Role of specific muscarinic receptor subtypes in cholinergic parasympathomimetic responses, in vivo phosphoinositide hydrolysis, and pilocarpine-induced seizure activity

Muscarinic agonist-induced parasympathomimetic effects, in vivo phosphoinositide hydrolysis and seizures were evaluated in wild-type and muscarinic M-1 -M-5 receptor knockout mice. The muscarinic agonist oxotremorine induced marked hypothermia in all the knockout mice, but the hypothermia was reduced in M-2 and to a lesser extent in M-3 knockout mice. Oxotremorine-induced tremor was abolished only in the M-2 knockout mice. Muscarinic agonist-induced salivation was reduced to the greatest extent in M-3 knockout mice, to a lesser degree in M-1 and M-4 knockout mice, and was not altered in M-2 and M-5 knockout mice. Pupil diameter under basal conditions was increased only in the M-3 knockout mice. Pilocarpine-induced increases in in vivo phosphoinositide hydrolysis were completely absent in hippocampus and cortex of M-1 knockout mice, but in vivo phosphoinositide hydrolysis was unaltered in the M-2 -M-5 knockout mice.

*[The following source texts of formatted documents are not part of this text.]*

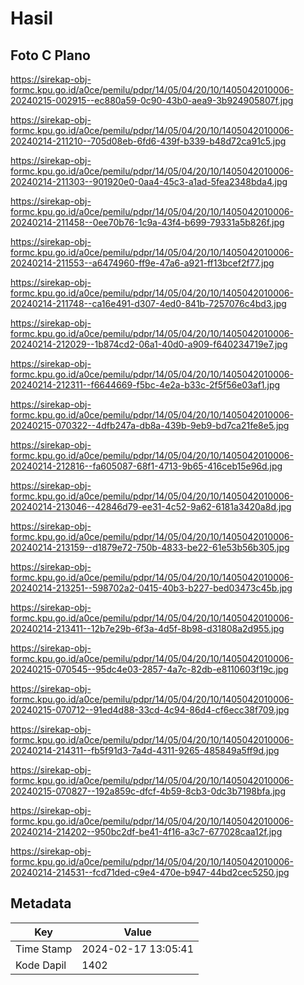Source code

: # Hasil

## Foto C Plano

https://sirekap-obj-formc.kpu.go.id/a0ce/pemilu/pdpr/14/05/04/20/10/1405042010006-20240215-002915--ec880a59-0c90-43b0-aea9-3b924905807f.jpg

https://sirekap-obj-formc.kpu.go.id/a0ce/pemilu/pdpr/14/05/04/20/10/1405042010006-20240214-211210--705d08eb-6fd6-439f-b339-b48d72ca91c5.jpg

https://sirekap-obj-formc.kpu.go.id/a0ce/pemilu/pdpr/14/05/04/20/10/1405042010006-20240214-211303--901920e0-0aa4-45c3-a1ad-5fea2348bda4.jpg

https://sirekap-obj-formc.kpu.go.id/a0ce/pemilu/pdpr/14/05/04/20/10/1405042010006-20240214-211458--0ee70b76-1c9a-43f4-b699-79331a5b826f.jpg

https://sirekap-obj-formc.kpu.go.id/a0ce/pemilu/pdpr/14/05/04/20/10/1405042010006-20240214-211553--a6474960-ff9e-47a6-a921-ff13bcef2f77.jpg

https://sirekap-obj-formc.kpu.go.id/a0ce/pemilu/pdpr/14/05/04/20/10/1405042010006-20240214-211748--ca16e491-d307-4ed0-841b-7257076c4bd3.jpg

https://sirekap-obj-formc.kpu.go.id/a0ce/pemilu/pdpr/14/05/04/20/10/1405042010006-20240214-212029--1b874cd2-06a1-40d0-a909-f640234719e7.jpg

https://sirekap-obj-formc.kpu.go.id/a0ce/pemilu/pdpr/14/05/04/20/10/1405042010006-20240214-212311--f6644669-f5bc-4e2a-b33c-2f5f56e03af1.jpg

https://sirekap-obj-formc.kpu.go.id/a0ce/pemilu/pdpr/14/05/04/20/10/1405042010006-20240215-070322--4dfb247a-db8a-439b-9eb9-bd7ca21fe8e5.jpg

https://sirekap-obj-formc.kpu.go.id/a0ce/pemilu/pdpr/14/05/04/20/10/1405042010006-20240214-212816--fa605087-68f1-4713-9b65-416ceb15e96d.jpg

https://sirekap-obj-formc.kpu.go.id/a0ce/pemilu/pdpr/14/05/04/20/10/1405042010006-20240214-213046--42846d79-ee31-4c52-9a62-6181a3420a8d.jpg

https://sirekap-obj-formc.kpu.go.id/a0ce/pemilu/pdpr/14/05/04/20/10/1405042010006-20240214-213159--d1879e72-750b-4833-be22-61e53b56b305.jpg

https://sirekap-obj-formc.kpu.go.id/a0ce/pemilu/pdpr/14/05/04/20/10/1405042010006-20240214-213251--598702a2-0415-40b3-b227-bed03473c45b.jpg

https://sirekap-obj-formc.kpu.go.id/a0ce/pemilu/pdpr/14/05/04/20/10/1405042010006-20240214-213411--12b7e29b-6f3a-4d5f-8b98-d31808a2d955.jpg

https://sirekap-obj-formc.kpu.go.id/a0ce/pemilu/pdpr/14/05/04/20/10/1405042010006-20240215-070545--95dc4e03-2857-4a7c-82db-e8110603f19c.jpg

https://sirekap-obj-formc.kpu.go.id/a0ce/pemilu/pdpr/14/05/04/20/10/1405042010006-20240215-070712--91ed4d88-33cd-4c94-86d4-cf6ecc38f709.jpg

https://sirekap-obj-formc.kpu.go.id/a0ce/pemilu/pdpr/14/05/04/20/10/1405042010006-20240214-214311--fb5f91d3-7a4d-4311-9265-485849a5ff9d.jpg

https://sirekap-obj-formc.kpu.go.id/a0ce/pemilu/pdpr/14/05/04/20/10/1405042010006-20240215-070827--192a859c-dfcf-4b59-8cb3-0dc3b7198bfa.jpg

https://sirekap-obj-formc.kpu.go.id/a0ce/pemilu/pdpr/14/05/04/20/10/1405042010006-20240214-214202--950bc2df-be41-4f16-a3c7-677028caa12f.jpg

https://sirekap-obj-formc.kpu.go.id/a0ce/pemilu/pdpr/14/05/04/20/10/1405042010006-20240214-214531--fcd71ded-c9e4-470e-b947-44bd2cec5250.jpg


## Metadata

| Key        | Value               |
| ---------- | ------------------- |
| Time Stamp | 2024-02-17 13:05:41 |
| Kode Dapil | 1402                |



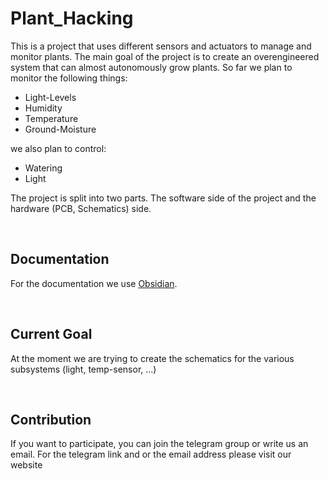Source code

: # Plant_Hacking

This is a project that uses different sensors and actuators to manage and
monitor plants. The main goal of the project is to create an overengineered
system that can almost autonomously grow plants.
So far we plan to monitor the following things:

* Light-Levels
* Humidity
* Temperature
* Ground-Moisture

we also plan to control:

* Watering
* Light


The project is split into two parts. The software side of the project and the
hardware (PCB, Schematics) side.

<br>

## Documentation

For the documentation we use [Obsidian](https://github.com/obsidianmd/obsidian-releases).

<br>

## Current Goal

At the moment we are trying to create the schematics for the
various subsystems (light, temp-sensor, ...)


<br>

## Contribution

If you want to participate, you can join the telegram group or
write us an email. For the telegram link and or the email address
please visit our website
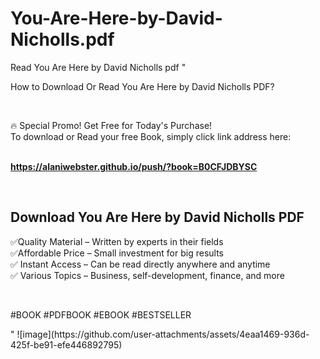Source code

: # You-Are-Here-by-David-Nicholls.pdf
Read You Are Here by David Nicholls pdf
"<p>How to Download Or Read You Are Here by David Nicholls PDF?</p>
<p>&nbsp;</p>
<p>&#128293;  Special Promo! Get Free for Today's Purchase!<br />To download or Read your free Book, simply click link address here:&nbsp;<br />&nbsp;</p>
<p><a href=""https://alaniwebster.github.io/push/?book=B0CFJDBYSC""><strong>https://alaniwebster.github.io/push/?book=B0CFJDBYSC</strong></a></p>
<p>&nbsp;</p>
<h2>Download You Are Here by David Nicholls PDF</h2>
<p>&#x2705;Quality Material &ndash; Written by experts in their fields<br />&#x2705;Affordable Price &ndash; Small investment for big results<br />&#x2705; Instant Access &ndash; Can be read directly anywhere and anytime<br />&#x2705; Various Topics &ndash; Business, self-development, finance, and more</p>
<p>&nbsp;</p>
<p>#BOOK #PDFBOOK #EBOOK #BESTSELLER</p>
"
![image](https://github.com/user-attachments/assets/4eaa1469-936d-425f-be91-efe446892795)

A high dose of pilocarpine (300 mg/kg) caused seizures and lethality in wild-type and M-2 -M-5 knockout mice, but produced neither effect in the M-1 knockout mice. These data demonstrate a major role for M-2 and M-3 muscarinic receptor subtypes in mediating parasympathomimetic effects. Muscarinic M-1 receptors activate phosphoinositide hydrolysis in cortex and hippocampus of mice, consistent with the role of M-1 receptors in cognition. Muscarinic M-1 receptors appear to be the only muscarinic receptor subtype mediating seizures.